**WHAT YOU NEED TO DO**
Below is a listing; repeat exactly the lines from the one containing "Add these in" to the one containing "## ⚠️ Common Issues & Solutions", both included.

◆ ◆ ◆ ◆ ◆

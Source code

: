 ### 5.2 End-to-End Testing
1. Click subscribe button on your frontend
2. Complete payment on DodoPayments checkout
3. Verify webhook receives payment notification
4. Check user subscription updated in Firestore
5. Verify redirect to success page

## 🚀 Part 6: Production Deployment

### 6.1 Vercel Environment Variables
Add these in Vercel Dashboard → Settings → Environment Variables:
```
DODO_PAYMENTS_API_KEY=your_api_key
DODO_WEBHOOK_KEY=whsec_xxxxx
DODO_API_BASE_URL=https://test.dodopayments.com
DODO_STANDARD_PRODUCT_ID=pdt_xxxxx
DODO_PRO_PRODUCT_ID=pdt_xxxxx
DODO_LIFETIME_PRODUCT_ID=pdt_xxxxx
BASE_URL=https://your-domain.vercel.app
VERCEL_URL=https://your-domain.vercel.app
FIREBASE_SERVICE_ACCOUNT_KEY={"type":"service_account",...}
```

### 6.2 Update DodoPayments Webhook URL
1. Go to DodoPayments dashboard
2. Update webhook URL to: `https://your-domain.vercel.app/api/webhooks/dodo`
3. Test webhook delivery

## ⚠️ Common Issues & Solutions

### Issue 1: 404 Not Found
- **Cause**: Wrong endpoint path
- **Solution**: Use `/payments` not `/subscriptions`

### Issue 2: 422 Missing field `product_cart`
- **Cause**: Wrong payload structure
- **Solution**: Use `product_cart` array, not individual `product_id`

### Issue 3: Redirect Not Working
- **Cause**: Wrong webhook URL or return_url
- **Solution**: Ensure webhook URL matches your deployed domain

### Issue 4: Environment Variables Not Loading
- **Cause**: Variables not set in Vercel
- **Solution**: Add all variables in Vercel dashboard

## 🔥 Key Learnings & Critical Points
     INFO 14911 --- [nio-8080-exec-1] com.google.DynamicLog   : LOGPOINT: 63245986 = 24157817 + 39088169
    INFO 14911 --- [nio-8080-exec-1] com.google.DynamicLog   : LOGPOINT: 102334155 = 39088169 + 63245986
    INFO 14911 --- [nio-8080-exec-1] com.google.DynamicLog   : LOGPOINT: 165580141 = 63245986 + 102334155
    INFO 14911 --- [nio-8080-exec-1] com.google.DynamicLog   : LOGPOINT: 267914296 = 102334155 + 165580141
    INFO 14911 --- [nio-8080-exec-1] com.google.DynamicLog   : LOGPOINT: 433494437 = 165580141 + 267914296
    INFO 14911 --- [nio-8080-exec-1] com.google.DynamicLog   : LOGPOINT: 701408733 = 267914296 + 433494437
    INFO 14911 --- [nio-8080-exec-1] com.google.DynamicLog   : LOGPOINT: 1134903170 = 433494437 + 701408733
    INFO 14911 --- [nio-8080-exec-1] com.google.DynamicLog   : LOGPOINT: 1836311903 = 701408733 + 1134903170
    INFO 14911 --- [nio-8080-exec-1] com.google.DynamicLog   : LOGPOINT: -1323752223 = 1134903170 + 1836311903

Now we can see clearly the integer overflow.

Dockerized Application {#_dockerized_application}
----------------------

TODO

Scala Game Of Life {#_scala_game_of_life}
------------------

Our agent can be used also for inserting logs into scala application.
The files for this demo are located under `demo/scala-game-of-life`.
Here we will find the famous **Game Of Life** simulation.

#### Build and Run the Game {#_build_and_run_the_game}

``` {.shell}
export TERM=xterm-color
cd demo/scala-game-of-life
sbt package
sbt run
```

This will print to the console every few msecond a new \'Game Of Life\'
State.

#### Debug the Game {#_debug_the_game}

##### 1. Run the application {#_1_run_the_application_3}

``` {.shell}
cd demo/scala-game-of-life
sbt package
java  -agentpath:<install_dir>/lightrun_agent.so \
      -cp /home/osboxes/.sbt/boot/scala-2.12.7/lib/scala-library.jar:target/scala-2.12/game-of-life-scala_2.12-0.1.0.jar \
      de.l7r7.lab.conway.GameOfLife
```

◆ ◆ ◆ ◆ ◆

**RESPONSE**
Add these in Vercel Dashboard → Settings → Environment Variables:
```
DODO_PAYMENTS_API_KEY=your_api_key
DODO_WEBHOOK_KEY=whsec_xxxxx
DODO_API_BASE_URL=https://test.dodopayments.com
DODO_STANDARD_PRODUCT_ID=pdt_xxxxx
DODO_PRO_PRODUCT_ID=pdt_xxxxx
DODO_LIFETIME_PRODUCT_ID=pdt_xxxxx
BASE_URL=https://your-domain.vercel.app
VERCEL_URL=https://your-domain.vercel.app
FIREBASE_SERVICE_ACCOUNT_KEY={"type":"service_account",...}
```

### 6.2 Update DodoPayments Webhook URL
1. Go to DodoPayments dashboard
2. Update webhook URL to: `https://your-domain.vercel.app/api/webhooks/dodo`
3. Test webhook delivery

## ⚠️ Common Issues & Solutions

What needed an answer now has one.